Port ACLs are required on physical top-of-rack switches due to the many-to-one nature of virtual machine connectivity. Extended port ACLs could potentially decrease the number of security policies that are required for the large number of servers in a service provider or large enterprise IaaS fabric infrastructure.
220.127.116.11 Network Virtualization
Isolating the virtual machines for different departments or customers can be a challenge on a shared network. When entire networks of virtual machines must be isolated, the challenge becomes even greater. Traditionally, VLANs have been used to isolate networks, but VLANs are very complex to manage on a large scale.
The primary drawbacks of VLANs include:
- Complex reconfiguration of production switches is required whenever virtual machines or isolation boundaries must be moved.
- Reconfiguration of the physical network for the purposes of adding or modifying VLANs increases the risk of a system-wide outage.
- VLANs have limited scalability because typical switches support no more than 1,000 VLAN IDs (while the specification supports a maximum of 4,095).
- VLANs cannot span multiple Ethernet subnets, which limits the number of nodes in a single VLAN and restricts the placement of virtual machines based on physical location.
Hyper-V Network Virtualization (HNV) enables you to isolate network traffic from different business units or customers on a shared infrastructure, without having to use VLANs. HNV also lets you move virtual machines while preserving their IP addresses. You can even use network virtualization to transparently integrate these private networks into a preexisting infrastructure on another site.
HNV permits multiple virtual networks, even those with overlapping IP addresses, to be deployed on the same physical network. You can set policies that isolate traffic in a dedicated virtual network, independently of the physical infrastructure.
The potential benefits of network virtualization include:
- Tenant network migration to the cloud with minimum reconfiguration or effect on isolation.
- Preserve your internal IP addresses while they move workloads onto shared clouds for IaaS, thus minimizing the configuration changes that are needed for IP addresses, DNS names, security policies, and virtual machine configurations.
- You can use VLANs to manage traffic in the physical infrastructure if the topology is primarily static.
- Simplified network design and improved server and network resource use. The rigidity of VLANs and the dependency of virtual machine placement on a physical network infrastructure results in overprovisioning and underuse.
- Placement of server workloads is simplified because migration and placement of workloads are independent of the underlying physical network configurations.
- Works with current hardware (servers, switches, appliances) to promote performance; however, network adapters that use NVGRE are recommended.
- Full management through Windows PowerShell and WMI. Although a policy management server such as System Center Virtual Machine Manager is highly recommended
HNV also supports dynamic IP address learning, which allows network virtualization to learn about manually assigned or DHCP addresses to set on the virtual network. In environments that use System Center Virtual Machine Manager, when a host learns a new IP address, it will notify Virtual Machine Manager, which adds it to the centralized policy. This allows rapid dissemination and reduces the overhead that is associated with distributing the network virtualization routing policy. In Windows Server 2012 R2, HNV is also supported in configurations that also use NIC Teaming.

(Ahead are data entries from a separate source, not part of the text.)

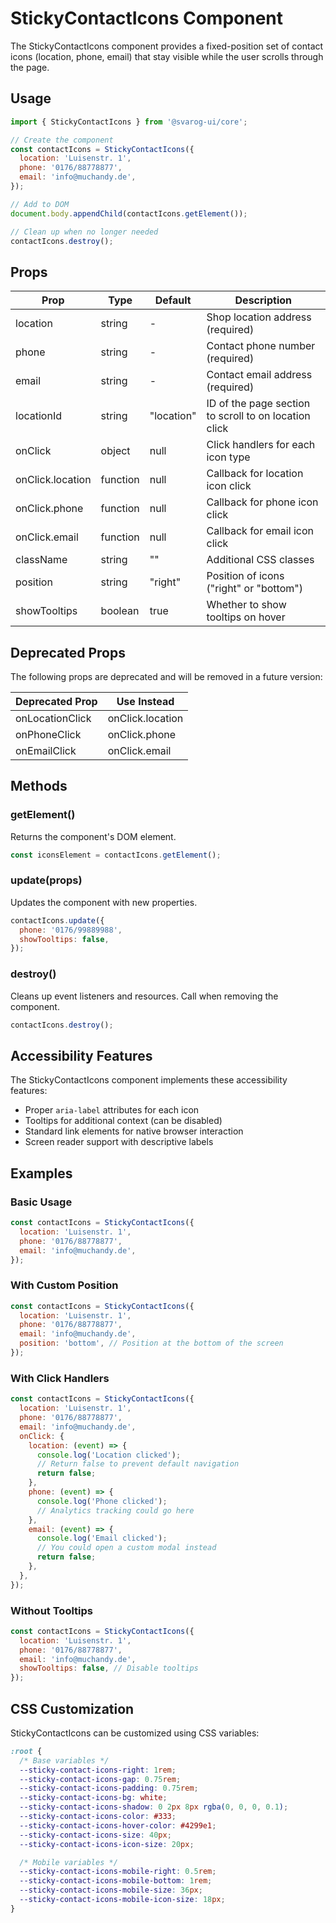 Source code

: # StickyContactIcons Component

The StickyContactIcons component provides a fixed-position set of contact icons (location, phone, email) that stay visible while the user scrolls through the page.

## Usage

```javascript
import { StickyContactIcons } from '@svarog-ui/core';

// Create the component
const contactIcons = StickyContactIcons({
  location: 'Luisenstr. 1',
  phone: '0176/88778877',
  email: 'info@muchandy.de',
});

// Add to DOM
document.body.appendChild(contactIcons.getElement());

// Clean up when no longer needed
contactIcons.destroy();
```

## Props

| Prop             | Type     | Default    | Description                                           |
| ---------------- | -------- | ---------- | ----------------------------------------------------- |
| location         | string   | -          | Shop location address (required)                      |
| phone            | string   | -          | Contact phone number (required)                       |
| email            | string   | -          | Contact email address (required)                      |
| locationId       | string   | "location" | ID of the page section to scroll to on location click |
| onClick          | object   | null       | Click handlers for each icon type                     |
| onClick.location | function | null       | Callback for location icon click                      |
| onClick.phone    | function | null       | Callback for phone icon click                         |
| onClick.email    | function | null       | Callback for email icon click                         |
| className        | string   | ""         | Additional CSS classes                                |
| position         | string   | "right"    | Position of icons ("right" or "bottom")               |
| showTooltips     | boolean  | true       | Whether to show tooltips on hover                     |

## Deprecated Props

The following props are deprecated and will be removed in a future version:

| Deprecated Prop | Use Instead      |
| --------------- | ---------------- |
| onLocationClick | onClick.location |
| onPhoneClick    | onClick.phone    |
| onEmailClick    | onClick.email    |

## Methods

### getElement()

Returns the component's DOM element.

```javascript
const iconsElement = contactIcons.getElement();
```

### update(props)

Updates the component with new properties.

```javascript
contactIcons.update({
  phone: '0176/99889988',
  showTooltips: false,
});
```

### destroy()

Cleans up event listeners and resources. Call when removing the component.

```javascript
contactIcons.destroy();
```

## Accessibility Features

The StickyContactIcons component implements these accessibility features:

- Proper `aria-label` attributes for each icon
- Tooltips for additional context (can be disabled)
- Standard link elements for native browser interaction
- Screen reader support with descriptive labels

## Examples

### Basic Usage

```javascript
const contactIcons = StickyContactIcons({
  location: 'Luisenstr. 1',
  phone: '0176/88778877',
  email: 'info@muchandy.de',
});
```

### With Custom Position

```javascript
const contactIcons = StickyContactIcons({
  location: 'Luisenstr. 1',
  phone: '0176/88778877',
  email: 'info@muchandy.de',
  position: 'bottom', // Position at the bottom of the screen
});
```

### With Click Handlers

```javascript
const contactIcons = StickyContactIcons({
  location: 'Luisenstr. 1',
  phone: '0176/88778877',
  email: 'info@muchandy.de',
  onClick: {
    location: (event) => {
      console.log('Location clicked');
      // Return false to prevent default navigation
      return false;
    },
    phone: (event) => {
      console.log('Phone clicked');
      // Analytics tracking could go here
    },
    email: (event) => {
      console.log('Email clicked');
      // You could open a custom modal instead
      return false;
    },
  },
});
```

### Without Tooltips

```javascript
const contactIcons = StickyContactIcons({
  location: 'Luisenstr. 1',
  phone: '0176/88778877',
  email: 'info@muchandy.de',
  showTooltips: false, // Disable tooltips
});
```

## CSS Customization

StickyContactIcons can be customized using CSS variables:

```css
:root {
  /* Base variables */
  --sticky-contact-icons-right: 1rem;
  --sticky-contact-icons-gap: 0.75rem;
  --sticky-contact-icons-padding: 0.75rem;
  --sticky-contact-icons-bg: white;
  --sticky-contact-icons-shadow: 0 2px 8px rgba(0, 0, 0, 0.1);
  --sticky-contact-icons-color: #333;
  --sticky-contact-icons-hover-color: #4299e1;
  --sticky-contact-icons-size: 40px;
  --sticky-contact-icons-icon-size: 20px;

  /* Mobile variables */
  --sticky-contact-icons-mobile-right: 0.5rem;
  --sticky-contact-icons-mobile-bottom: 1rem;
  --sticky-contact-icons-mobile-size: 36px;
  --sticky-contact-icons-mobile-icon-size: 18px;
}
```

3.1.1 Azure Virtual Networks
Microsoft Azure enables you to put virtual machines on a virtual network that is contained within the Microsoft Azure physical network infrastructure. Microsoft Azure Virtual Networks enable you to create secure site-to-site connectivity and private virtual networks. Virtual Networks provide functionality similar to what you find when you connect virtual machines to a virtual switch in Hyper-V.
Some capabilities of Microsoft Azure Virtual Networks include:
- Site-to-site network connectivity between Microsoft Azure and your on-premises network. This is possible by using a VPN gateway located on the Azure Virtual Network and a supported VPN gateway device (including Windows Server 2012 RRAS) on-premises.

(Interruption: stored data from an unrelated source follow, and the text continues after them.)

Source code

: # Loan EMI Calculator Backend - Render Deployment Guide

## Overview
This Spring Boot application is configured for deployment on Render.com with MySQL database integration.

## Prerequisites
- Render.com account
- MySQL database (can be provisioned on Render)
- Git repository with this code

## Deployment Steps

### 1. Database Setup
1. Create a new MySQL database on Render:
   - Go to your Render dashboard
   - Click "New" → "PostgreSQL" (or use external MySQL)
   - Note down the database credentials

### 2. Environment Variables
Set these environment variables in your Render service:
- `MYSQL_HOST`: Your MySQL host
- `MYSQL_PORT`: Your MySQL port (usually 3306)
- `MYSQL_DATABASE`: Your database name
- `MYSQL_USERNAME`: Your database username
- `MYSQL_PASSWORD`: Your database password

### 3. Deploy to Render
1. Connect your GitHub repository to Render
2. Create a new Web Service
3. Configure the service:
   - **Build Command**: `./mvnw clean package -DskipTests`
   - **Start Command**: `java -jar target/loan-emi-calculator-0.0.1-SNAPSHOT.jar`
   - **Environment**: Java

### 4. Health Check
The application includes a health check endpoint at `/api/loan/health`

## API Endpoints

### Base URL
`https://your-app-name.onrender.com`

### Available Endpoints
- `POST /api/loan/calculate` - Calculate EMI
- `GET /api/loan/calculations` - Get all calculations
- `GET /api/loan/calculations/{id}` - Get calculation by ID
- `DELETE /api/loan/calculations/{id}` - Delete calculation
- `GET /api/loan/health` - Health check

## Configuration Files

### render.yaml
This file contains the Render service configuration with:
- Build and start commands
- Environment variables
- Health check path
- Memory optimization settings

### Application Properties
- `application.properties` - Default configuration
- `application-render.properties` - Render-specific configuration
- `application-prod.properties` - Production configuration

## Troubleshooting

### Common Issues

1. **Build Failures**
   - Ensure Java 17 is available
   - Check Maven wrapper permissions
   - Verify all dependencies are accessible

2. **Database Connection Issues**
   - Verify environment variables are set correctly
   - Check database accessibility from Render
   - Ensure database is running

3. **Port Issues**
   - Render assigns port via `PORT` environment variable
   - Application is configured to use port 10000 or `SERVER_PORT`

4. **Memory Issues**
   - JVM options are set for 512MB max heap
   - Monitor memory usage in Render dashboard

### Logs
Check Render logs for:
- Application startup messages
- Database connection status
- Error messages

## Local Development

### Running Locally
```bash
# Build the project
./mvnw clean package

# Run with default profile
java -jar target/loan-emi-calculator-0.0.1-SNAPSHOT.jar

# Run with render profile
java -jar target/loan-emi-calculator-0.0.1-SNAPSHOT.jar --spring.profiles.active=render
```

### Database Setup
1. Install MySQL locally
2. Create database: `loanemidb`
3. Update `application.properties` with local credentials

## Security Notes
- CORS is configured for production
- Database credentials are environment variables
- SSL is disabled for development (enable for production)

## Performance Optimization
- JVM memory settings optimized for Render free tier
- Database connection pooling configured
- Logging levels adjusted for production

- Simple name resolution services are included within Azure Virtual Networks when virtual machines within the same cloud service are contained within the same virtual network (supports host name resolution).

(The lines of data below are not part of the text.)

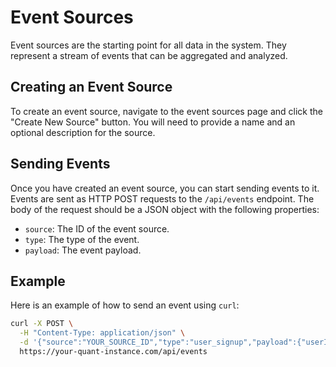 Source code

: # Event Sources

Event sources are the starting point for all data in the system. They represent
a stream of events that can be aggregated and analyzed.

## Creating an Event Source

To create an event source, navigate to the event sources page and click the
"Create New Source" button. You will need to provide a name and an optional
description for the source.

## Sending Events

Once you have created an event source, you can start sending events to it.
Events are sent as HTTP POST requests to the `/api/events` endpoint. The body of
the request should be a JSON object with the following properties:

- `source`: The ID of the event source.
- `type`: The type of the event.
- `payload`: The event payload.

## Example

Here is an example of how to send an event using `curl`:

```bash
curl -X POST \
  -H "Content-Type: application/json" \
  -d '{"source":"YOUR_SOURCE_ID","type":"user_signup","payload":{"userId":"123"}}' \
  https://your-quant-instance.com/api/events
```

- Simple name resolution services are included within Azure Virtual Networks when virtual machines within different cloud service are contained within the same virtual network (supports FQDN based name resolution only).
- Hybrid name resolution services enable you to specify an on-premises DNS server or a dedicated DNS server that is running elsewhere.
- Persistent DCHP provided addresses for virtual machines so that the internal IP addresses of your virtual machines will remain persistent and will not change, even when you restart a virtual machine.
- Ability to join virtual machines that are running in Microsoft Azure to your on-premises domain.
- Create point-to-site connections (SSTP remote access client VPN connections), that enable individual workstations to establish VPN connectivity to Microsoft Azure Virtual Networks.
Microsoft Azure virtual networks have the following properties:
- Virtual machines can have only one IP address (or one IP plus a virtual IP, if they are load-balanced).
- Every virtual machine receives an IP address through DHCP; static IP addresses are not supported.
- Virtual machines on the same virtual network can communicate directly.
- Virtual machines on different virtual networks cannot communicate directly unless you configure Virtual Network to Virtual Network site-to-site VPN connections (discussed later).
- Egress (outbound) traffic from Microsoft Azure is charged.
- Ingress traffic to Microsoft Azure is free (not charged).
- All virtual machines by default have Internet access and are automatically configured to use a default gateway to provide that access.
- There is only one virtual gateway per virtual network.
- Virtual networks and subnets in Windows Azure must utilize private (RFC 1918) IP-address ranges.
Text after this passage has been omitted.